No. I do not have a Nectar card

Rachel Shabi in The Guardian’s Saturday magazine has got herself all worked up about loyalty cards and RFID tags. She’s probably right to worry. In the advanced economies we’re consumers first, citizens second. We interact with retailers more than with any other institution. What they do with our data is important but they’re unaccountable and secretive.

Their increasingly privileged access to personal information implies a matching obligation to increase transparency and choice – they’ll need to behave a bit more like civic entities and offer the kind of guarantees we expect from them. The bargains we strike with retailers – coupons for data, for instance – will need to be more explicit, opt-outs easier, tracking chips properly labeled and removable, personal profiles accessible.
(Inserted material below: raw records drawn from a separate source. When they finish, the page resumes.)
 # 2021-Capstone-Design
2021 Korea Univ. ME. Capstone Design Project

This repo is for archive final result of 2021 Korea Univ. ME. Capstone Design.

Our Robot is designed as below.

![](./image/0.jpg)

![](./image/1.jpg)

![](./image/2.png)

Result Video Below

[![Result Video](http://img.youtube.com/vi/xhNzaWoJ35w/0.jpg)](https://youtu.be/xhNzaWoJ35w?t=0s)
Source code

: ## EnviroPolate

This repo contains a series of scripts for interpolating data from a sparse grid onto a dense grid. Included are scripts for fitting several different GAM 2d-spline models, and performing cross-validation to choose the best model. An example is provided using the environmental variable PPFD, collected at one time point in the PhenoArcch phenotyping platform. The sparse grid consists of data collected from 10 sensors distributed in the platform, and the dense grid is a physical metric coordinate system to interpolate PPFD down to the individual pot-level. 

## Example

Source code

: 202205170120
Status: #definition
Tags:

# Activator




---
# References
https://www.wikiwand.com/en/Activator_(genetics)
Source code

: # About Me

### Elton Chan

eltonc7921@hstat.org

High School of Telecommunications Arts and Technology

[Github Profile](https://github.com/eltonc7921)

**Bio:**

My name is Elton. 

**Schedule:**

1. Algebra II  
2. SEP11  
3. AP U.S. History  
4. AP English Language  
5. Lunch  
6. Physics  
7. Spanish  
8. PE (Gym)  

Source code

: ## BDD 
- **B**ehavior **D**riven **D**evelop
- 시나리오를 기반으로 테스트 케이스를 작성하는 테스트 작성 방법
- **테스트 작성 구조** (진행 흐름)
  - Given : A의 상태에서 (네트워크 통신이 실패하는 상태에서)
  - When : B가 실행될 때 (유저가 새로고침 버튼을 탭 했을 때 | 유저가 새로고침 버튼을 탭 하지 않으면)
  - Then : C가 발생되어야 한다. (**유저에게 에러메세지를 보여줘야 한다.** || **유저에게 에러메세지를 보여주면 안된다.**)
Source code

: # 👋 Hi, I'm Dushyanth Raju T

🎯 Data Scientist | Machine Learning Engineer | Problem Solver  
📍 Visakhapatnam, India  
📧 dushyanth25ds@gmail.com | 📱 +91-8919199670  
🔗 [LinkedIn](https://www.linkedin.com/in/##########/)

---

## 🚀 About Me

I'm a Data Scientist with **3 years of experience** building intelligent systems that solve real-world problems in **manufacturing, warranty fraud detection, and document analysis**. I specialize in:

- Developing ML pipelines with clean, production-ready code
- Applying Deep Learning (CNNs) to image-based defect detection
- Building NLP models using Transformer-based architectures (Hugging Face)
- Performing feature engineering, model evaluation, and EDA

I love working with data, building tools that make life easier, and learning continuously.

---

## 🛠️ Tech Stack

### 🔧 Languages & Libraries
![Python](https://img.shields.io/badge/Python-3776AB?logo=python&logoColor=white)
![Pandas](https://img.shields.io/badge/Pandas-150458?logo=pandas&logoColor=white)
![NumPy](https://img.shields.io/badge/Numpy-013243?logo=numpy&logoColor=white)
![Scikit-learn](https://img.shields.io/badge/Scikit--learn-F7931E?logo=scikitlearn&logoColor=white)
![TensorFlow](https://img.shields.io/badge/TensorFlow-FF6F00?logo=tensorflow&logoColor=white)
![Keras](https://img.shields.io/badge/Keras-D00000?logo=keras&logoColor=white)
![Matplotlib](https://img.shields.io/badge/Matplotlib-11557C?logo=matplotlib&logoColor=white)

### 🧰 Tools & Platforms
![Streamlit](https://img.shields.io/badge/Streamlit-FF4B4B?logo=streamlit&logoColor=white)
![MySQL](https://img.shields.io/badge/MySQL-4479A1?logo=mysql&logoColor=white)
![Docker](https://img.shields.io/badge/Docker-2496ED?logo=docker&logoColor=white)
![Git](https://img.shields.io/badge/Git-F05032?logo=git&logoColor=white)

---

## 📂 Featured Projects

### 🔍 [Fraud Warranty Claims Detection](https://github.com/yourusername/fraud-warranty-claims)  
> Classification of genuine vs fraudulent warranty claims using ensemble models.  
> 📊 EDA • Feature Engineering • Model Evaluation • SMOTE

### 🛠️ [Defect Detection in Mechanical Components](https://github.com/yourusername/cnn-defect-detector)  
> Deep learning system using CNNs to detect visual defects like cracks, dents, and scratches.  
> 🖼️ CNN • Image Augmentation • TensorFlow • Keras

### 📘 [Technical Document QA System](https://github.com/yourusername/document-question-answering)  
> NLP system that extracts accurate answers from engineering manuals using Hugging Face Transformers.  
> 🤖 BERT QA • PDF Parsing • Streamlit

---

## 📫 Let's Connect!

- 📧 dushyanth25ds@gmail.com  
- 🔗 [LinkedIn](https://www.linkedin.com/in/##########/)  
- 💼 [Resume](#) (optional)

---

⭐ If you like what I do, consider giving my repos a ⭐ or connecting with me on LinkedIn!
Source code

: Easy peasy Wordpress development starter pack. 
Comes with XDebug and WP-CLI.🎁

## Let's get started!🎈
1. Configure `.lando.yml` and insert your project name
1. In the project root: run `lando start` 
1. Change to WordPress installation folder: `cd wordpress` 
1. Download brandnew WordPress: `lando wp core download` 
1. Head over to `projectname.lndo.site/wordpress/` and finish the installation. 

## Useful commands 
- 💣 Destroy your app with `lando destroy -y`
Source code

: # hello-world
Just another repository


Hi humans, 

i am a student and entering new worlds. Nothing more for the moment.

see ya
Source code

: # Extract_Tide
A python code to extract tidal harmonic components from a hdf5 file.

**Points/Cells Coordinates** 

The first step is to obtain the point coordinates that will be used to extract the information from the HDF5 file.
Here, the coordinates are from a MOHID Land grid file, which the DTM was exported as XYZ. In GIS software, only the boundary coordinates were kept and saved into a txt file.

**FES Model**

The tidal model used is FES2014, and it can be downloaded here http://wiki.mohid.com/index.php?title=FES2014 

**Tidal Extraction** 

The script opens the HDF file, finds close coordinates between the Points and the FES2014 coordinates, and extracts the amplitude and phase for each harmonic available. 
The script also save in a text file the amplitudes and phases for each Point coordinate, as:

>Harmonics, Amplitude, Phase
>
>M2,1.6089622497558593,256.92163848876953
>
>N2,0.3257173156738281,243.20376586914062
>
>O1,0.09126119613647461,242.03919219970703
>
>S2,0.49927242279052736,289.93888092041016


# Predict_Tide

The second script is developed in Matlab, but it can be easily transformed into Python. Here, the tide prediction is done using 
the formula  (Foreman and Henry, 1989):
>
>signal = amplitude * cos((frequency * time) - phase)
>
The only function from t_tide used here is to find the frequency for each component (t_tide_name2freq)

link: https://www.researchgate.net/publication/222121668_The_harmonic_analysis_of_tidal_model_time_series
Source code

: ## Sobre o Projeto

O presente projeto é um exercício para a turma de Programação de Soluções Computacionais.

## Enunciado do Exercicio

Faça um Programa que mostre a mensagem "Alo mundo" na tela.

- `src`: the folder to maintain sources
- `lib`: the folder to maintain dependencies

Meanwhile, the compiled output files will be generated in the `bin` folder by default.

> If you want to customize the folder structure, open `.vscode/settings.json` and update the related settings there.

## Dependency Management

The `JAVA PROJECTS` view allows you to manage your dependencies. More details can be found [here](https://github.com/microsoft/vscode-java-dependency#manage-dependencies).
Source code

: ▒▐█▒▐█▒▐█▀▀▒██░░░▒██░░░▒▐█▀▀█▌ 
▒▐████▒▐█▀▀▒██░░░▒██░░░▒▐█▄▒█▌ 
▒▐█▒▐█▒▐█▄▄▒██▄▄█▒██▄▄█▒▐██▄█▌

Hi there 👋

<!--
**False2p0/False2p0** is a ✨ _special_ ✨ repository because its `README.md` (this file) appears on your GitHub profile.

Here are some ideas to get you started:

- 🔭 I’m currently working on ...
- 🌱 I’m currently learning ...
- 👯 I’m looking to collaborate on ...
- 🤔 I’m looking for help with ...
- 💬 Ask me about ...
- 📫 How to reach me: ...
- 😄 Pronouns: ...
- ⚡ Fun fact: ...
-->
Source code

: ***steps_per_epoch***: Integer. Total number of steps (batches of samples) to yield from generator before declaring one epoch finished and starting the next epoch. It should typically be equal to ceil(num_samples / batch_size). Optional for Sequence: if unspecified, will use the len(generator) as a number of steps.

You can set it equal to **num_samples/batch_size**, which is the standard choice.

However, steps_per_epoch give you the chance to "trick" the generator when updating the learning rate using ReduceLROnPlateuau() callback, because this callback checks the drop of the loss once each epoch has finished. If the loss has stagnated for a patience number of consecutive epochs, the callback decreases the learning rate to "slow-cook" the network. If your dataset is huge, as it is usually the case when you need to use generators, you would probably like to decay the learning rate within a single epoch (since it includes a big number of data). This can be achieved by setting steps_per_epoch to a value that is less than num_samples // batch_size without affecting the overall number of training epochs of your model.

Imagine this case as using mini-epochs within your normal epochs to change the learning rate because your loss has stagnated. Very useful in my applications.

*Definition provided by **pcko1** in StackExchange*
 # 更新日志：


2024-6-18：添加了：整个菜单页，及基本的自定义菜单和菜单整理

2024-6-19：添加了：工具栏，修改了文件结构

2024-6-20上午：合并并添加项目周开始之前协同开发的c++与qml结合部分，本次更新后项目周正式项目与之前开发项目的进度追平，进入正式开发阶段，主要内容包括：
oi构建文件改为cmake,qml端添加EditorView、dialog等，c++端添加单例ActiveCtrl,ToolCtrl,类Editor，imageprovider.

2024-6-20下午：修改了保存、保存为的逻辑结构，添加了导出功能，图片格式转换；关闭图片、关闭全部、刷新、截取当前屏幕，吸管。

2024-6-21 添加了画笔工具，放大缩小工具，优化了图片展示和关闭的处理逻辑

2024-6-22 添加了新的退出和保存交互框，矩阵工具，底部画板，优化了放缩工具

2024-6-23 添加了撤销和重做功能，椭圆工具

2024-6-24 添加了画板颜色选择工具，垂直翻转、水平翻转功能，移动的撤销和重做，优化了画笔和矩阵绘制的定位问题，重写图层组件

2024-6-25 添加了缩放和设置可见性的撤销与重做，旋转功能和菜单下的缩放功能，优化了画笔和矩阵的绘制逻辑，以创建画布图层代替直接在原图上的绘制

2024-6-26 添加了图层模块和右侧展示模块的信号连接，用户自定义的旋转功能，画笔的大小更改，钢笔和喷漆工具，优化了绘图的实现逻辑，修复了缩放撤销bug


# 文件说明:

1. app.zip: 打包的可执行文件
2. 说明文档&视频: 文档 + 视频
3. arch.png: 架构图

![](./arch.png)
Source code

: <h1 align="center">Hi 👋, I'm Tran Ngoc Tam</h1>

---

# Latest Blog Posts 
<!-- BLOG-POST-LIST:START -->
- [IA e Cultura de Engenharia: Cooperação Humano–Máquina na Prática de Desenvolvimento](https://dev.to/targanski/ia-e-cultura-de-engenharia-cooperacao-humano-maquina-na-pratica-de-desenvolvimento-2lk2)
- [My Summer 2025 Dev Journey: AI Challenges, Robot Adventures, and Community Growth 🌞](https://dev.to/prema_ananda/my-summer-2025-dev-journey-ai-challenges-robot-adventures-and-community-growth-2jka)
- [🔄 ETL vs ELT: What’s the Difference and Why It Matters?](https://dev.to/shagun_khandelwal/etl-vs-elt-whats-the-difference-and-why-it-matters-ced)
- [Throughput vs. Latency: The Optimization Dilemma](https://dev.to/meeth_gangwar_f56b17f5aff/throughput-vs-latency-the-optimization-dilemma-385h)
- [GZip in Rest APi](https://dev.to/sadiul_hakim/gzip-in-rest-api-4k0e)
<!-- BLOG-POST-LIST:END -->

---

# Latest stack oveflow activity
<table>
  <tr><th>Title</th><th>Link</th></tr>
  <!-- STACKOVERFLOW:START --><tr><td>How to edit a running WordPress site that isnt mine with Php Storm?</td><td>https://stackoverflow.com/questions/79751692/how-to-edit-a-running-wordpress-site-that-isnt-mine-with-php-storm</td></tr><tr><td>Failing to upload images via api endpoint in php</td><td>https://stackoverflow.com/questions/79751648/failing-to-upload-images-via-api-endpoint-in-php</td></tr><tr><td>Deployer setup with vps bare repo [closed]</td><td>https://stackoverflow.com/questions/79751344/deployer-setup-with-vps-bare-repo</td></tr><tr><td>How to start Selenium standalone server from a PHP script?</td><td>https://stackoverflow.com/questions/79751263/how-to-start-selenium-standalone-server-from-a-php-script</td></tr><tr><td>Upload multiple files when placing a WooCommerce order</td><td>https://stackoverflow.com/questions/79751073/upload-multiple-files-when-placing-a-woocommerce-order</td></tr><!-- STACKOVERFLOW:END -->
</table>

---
As an entrepreneur, of course, I see all this as an opportunity, not an obstacle to the unhindered operation of the free market. Since corporations cannot and should not expect to operate entirely without restraint, they should respect the ecology within which they live and develop commercial responses to a society’s constraints.

I wonder if there’s any mileage in third party ‘kill switches’ for RFID tags – a booth in the shopping mall where you can get your RFID tags switched off before they start broadcasting your movements and shopping habits? Would I pay 50p to neutralise all the tags in my shopping? No. Probably not.